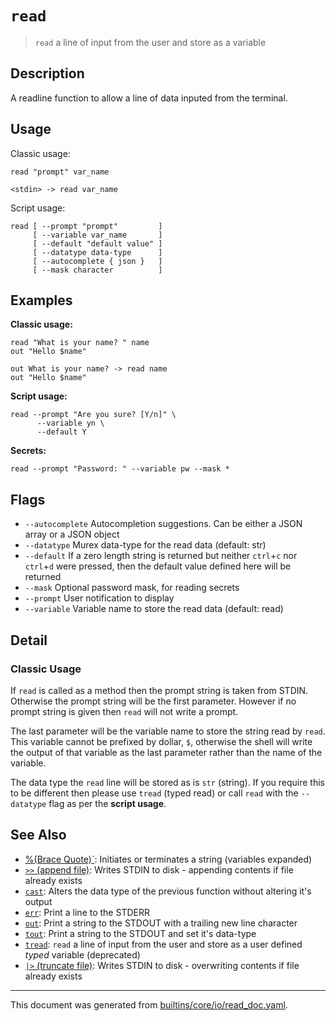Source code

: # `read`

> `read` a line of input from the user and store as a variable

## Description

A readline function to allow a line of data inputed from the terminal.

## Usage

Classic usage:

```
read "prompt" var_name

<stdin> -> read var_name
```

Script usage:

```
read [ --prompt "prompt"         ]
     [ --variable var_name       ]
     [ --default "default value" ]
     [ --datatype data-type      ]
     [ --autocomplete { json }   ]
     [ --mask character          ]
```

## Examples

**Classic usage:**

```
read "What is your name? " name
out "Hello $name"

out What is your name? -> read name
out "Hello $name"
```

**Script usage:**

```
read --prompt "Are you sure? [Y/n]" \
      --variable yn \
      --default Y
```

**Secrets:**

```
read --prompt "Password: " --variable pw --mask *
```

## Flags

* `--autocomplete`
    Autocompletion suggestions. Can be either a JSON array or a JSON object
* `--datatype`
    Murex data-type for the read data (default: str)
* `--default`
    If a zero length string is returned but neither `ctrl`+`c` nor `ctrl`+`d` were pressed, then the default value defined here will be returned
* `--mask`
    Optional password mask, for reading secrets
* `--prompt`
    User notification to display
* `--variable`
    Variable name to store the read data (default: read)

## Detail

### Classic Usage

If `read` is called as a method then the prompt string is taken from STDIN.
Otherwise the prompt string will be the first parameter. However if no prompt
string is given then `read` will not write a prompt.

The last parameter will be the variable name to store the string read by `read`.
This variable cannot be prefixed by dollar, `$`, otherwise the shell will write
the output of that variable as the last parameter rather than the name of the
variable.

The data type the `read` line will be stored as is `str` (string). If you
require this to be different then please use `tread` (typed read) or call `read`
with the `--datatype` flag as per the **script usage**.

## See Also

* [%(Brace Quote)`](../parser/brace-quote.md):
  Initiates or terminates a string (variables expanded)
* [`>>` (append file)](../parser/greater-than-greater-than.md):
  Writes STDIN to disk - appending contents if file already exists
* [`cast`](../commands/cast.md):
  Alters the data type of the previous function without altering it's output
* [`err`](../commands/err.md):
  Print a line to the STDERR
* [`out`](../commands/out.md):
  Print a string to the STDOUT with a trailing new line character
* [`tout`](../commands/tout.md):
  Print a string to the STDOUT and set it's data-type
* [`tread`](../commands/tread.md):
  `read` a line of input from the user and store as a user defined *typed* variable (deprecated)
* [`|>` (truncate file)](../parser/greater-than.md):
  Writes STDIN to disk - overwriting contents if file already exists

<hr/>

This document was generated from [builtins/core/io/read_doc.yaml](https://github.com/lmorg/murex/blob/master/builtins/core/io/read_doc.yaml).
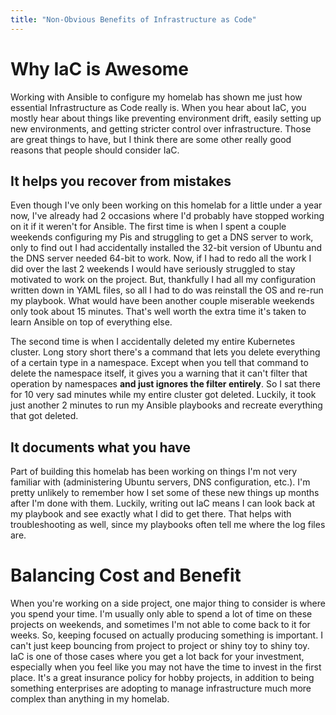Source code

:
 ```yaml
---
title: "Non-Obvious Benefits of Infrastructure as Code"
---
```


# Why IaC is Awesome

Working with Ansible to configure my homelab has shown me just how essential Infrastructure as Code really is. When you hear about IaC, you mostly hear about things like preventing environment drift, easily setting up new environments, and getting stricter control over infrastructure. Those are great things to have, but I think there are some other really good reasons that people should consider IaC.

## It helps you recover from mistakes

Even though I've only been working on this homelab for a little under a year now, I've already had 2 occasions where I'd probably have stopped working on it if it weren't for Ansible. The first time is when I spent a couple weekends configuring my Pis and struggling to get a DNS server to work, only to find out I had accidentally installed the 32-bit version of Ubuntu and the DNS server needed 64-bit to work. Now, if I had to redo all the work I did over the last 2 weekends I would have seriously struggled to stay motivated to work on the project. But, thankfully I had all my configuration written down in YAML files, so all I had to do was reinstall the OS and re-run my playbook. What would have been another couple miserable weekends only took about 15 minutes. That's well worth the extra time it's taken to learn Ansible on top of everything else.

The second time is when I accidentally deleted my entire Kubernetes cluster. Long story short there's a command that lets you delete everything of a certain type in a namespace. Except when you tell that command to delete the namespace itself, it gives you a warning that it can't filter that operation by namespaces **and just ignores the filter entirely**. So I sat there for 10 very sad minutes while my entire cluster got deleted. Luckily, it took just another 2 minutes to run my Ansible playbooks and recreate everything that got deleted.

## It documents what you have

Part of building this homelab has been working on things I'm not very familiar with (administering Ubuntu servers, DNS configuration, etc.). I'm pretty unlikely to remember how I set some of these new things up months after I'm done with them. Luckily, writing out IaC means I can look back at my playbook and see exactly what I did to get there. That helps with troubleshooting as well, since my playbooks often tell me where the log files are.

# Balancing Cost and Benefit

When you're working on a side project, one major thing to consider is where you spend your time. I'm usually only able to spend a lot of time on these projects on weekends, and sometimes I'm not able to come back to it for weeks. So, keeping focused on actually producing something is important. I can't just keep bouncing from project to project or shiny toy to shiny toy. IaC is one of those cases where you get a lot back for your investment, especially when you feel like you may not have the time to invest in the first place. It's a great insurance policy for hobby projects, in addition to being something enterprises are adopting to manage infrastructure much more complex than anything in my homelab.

• • • • • • •

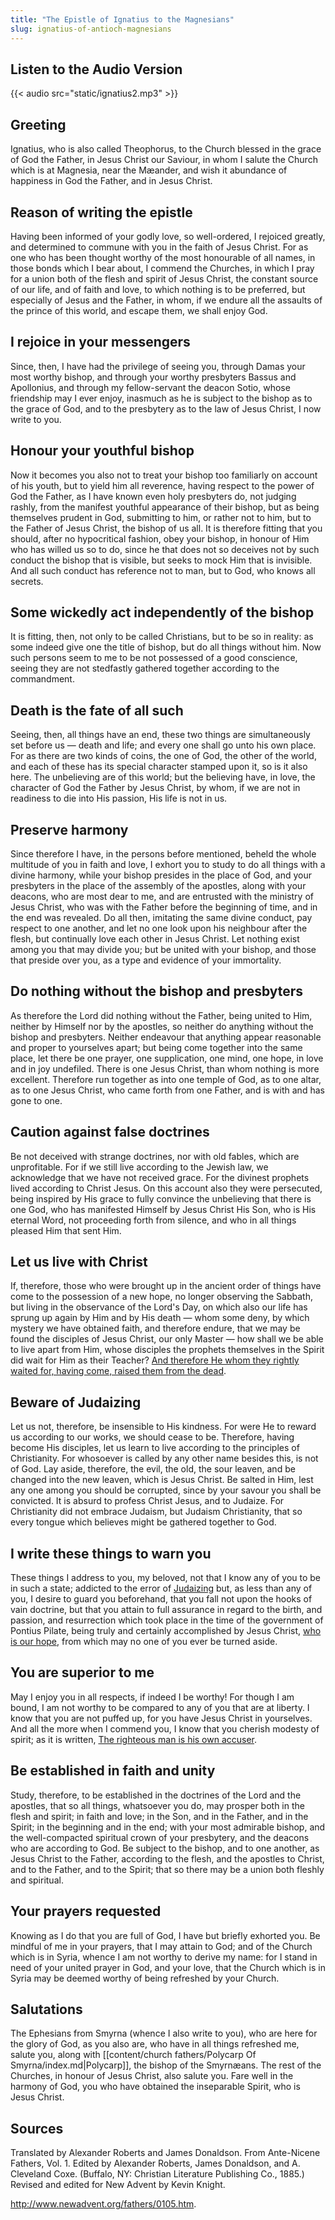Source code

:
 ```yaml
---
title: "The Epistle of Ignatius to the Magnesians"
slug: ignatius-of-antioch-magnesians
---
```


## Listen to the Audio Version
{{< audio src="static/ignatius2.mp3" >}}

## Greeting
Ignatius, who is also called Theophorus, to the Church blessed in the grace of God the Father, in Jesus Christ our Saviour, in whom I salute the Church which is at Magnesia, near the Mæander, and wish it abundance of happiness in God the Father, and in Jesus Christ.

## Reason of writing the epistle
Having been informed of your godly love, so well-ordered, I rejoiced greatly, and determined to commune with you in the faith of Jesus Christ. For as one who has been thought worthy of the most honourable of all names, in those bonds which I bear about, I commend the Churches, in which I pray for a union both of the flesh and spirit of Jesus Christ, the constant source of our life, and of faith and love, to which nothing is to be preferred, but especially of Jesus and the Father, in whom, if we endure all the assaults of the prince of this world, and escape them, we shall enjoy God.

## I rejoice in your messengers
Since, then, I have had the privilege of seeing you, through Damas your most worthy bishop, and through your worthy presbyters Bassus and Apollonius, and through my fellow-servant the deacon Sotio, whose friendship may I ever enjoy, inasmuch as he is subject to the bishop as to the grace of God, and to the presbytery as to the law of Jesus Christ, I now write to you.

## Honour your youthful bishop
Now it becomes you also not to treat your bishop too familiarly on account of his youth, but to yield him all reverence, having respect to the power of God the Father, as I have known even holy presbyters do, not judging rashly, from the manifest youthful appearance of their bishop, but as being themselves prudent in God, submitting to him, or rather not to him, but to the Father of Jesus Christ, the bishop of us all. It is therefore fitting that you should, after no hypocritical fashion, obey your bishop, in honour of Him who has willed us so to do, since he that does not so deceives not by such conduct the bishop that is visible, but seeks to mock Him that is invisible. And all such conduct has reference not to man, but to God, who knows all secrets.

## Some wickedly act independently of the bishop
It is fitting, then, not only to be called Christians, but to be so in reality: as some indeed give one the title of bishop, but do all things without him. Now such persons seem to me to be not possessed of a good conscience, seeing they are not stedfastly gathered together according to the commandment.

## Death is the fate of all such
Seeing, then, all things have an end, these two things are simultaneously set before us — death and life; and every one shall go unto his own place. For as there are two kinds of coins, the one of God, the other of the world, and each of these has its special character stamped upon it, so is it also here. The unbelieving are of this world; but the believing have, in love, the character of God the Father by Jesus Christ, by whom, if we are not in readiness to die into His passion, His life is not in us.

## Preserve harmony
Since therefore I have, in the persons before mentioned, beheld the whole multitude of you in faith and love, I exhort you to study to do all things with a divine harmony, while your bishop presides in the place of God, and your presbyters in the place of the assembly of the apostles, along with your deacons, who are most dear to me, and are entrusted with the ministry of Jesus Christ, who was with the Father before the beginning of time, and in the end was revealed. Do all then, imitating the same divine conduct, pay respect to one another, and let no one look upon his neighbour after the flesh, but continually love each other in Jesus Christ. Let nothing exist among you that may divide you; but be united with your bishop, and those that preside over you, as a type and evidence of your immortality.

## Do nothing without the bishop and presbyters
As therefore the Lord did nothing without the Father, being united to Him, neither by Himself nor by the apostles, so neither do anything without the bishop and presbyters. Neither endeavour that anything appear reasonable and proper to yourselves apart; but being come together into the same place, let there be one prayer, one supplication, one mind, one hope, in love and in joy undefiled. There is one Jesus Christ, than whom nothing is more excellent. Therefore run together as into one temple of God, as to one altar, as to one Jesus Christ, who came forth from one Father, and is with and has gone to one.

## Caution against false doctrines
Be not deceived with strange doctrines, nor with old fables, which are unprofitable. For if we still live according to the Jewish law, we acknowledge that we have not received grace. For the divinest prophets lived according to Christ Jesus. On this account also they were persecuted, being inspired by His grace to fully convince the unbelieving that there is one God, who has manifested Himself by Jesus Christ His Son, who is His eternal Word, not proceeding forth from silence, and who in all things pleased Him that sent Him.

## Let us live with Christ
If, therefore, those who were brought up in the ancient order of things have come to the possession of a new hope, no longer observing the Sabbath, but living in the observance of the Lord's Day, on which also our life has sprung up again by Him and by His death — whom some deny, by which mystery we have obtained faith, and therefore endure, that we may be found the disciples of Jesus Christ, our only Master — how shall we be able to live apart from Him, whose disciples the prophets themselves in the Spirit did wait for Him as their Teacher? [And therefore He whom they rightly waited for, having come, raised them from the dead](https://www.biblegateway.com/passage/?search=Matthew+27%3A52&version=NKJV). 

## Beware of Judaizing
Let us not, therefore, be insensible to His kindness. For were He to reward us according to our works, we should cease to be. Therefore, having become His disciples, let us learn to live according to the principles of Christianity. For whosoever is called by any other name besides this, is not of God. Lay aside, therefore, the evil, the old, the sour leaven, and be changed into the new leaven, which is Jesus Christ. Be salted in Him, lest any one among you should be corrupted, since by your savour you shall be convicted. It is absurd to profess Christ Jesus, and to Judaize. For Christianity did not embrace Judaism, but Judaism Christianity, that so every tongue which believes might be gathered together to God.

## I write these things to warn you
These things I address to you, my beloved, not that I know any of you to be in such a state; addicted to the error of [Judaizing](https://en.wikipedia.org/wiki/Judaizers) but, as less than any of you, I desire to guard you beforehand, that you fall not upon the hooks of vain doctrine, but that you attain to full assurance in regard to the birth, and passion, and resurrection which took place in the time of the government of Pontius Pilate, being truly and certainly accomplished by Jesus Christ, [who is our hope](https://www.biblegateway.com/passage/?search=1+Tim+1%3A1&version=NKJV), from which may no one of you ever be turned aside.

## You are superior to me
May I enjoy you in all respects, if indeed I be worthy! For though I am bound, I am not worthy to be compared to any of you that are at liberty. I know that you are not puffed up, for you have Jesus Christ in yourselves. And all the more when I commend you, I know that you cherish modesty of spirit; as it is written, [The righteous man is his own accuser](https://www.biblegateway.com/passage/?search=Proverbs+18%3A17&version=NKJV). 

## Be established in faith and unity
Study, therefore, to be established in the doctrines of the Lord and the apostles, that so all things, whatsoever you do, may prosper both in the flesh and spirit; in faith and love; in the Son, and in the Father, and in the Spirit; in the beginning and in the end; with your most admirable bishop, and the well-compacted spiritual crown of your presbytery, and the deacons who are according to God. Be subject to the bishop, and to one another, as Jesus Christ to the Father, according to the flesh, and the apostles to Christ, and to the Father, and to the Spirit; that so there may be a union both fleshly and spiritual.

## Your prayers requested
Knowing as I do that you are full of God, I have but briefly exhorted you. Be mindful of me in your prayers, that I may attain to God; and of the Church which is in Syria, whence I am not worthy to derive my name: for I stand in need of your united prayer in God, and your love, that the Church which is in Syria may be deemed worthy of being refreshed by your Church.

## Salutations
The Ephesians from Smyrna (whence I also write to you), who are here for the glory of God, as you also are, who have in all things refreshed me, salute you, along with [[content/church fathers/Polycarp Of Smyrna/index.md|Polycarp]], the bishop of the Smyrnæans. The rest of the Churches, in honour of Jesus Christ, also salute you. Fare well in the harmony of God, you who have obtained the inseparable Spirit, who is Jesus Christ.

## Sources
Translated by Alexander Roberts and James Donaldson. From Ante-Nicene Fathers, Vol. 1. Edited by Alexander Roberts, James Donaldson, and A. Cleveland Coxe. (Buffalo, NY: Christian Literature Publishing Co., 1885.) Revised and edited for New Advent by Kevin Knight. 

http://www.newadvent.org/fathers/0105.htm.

• • • • • • •

▶ **Work request**:
Give back, exactly as written, the stretch from the line with "require this to" through the line with "Initiates or terminates", and no other lines from the records above.

▶ **Exercise answer**:
require this to be different then please use `tread` (typed read) or call `read`
with the `--datatype` flag as per the **script usage**.

## See Also

* [%(Brace Quote)`](../parser/brace-quote.md):
  Initiates or terminates a string (variables expanded)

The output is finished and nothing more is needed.